# [HOW TO COMPLETE THIS TASK]
Using the listing below, set down exactly the lines starting at the line that contains "<li>Jump between pages" and ending at the line that contains "# Flutter Chat App", both included, and no others.

# [RECORDS FOR THE TASK]
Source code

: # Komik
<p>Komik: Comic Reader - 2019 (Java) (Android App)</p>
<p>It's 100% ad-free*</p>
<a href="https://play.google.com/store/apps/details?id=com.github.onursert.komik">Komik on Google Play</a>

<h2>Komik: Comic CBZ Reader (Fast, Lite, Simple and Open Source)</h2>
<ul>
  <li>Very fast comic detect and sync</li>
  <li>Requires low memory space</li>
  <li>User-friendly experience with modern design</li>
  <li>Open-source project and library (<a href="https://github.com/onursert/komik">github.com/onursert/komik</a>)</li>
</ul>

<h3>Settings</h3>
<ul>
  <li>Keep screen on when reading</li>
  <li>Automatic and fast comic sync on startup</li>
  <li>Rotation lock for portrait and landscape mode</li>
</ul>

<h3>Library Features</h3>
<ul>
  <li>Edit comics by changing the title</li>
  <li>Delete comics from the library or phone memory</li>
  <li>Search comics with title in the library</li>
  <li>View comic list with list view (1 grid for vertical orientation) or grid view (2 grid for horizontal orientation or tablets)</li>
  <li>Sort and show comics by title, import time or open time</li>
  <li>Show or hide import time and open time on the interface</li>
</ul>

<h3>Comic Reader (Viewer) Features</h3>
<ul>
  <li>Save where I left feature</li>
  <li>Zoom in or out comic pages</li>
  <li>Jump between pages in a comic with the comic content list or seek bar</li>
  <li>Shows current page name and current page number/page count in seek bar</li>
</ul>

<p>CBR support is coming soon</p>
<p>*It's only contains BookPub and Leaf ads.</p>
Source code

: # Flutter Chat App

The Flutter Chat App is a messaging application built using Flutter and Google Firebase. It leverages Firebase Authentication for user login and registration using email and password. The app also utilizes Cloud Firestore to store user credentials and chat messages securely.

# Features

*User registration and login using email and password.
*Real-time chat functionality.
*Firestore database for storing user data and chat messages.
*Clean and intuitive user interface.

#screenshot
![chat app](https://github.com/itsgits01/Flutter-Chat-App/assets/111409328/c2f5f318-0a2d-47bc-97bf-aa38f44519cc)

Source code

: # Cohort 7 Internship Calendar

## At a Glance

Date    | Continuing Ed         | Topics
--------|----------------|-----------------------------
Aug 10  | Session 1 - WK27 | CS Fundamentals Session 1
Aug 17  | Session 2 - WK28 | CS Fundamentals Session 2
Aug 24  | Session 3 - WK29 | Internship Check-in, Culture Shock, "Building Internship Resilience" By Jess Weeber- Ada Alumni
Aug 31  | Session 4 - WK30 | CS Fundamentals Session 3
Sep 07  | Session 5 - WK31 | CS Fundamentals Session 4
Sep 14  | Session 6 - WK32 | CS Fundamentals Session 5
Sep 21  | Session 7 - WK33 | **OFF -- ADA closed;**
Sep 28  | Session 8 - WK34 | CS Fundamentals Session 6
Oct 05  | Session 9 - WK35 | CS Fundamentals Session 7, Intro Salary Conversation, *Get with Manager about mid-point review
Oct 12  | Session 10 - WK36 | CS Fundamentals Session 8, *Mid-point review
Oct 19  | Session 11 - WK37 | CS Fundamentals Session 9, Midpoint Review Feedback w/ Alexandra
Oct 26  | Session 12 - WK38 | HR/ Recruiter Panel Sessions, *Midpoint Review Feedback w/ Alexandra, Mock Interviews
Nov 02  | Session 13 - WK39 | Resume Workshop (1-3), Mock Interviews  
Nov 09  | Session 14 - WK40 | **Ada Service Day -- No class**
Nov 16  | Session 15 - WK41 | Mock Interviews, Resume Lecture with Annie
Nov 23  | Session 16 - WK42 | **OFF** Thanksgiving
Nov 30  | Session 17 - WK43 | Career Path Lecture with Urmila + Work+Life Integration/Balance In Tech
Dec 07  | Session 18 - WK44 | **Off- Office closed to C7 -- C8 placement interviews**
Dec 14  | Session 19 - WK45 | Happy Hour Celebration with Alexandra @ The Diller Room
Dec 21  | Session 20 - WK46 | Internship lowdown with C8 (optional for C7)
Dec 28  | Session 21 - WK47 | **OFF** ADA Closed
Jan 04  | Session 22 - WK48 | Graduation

# [TASK RESULT]
  <li>Jump between pages in a comic with the comic content list or seek bar</li>
  <li>Shows current page name and current page number/page count in seek bar</li>
</ul>

<p>CBR support is coming soon</p>
<p>*It's only contains BookPub and Leaf ads.</p>
Source code

: # Flutter Chat App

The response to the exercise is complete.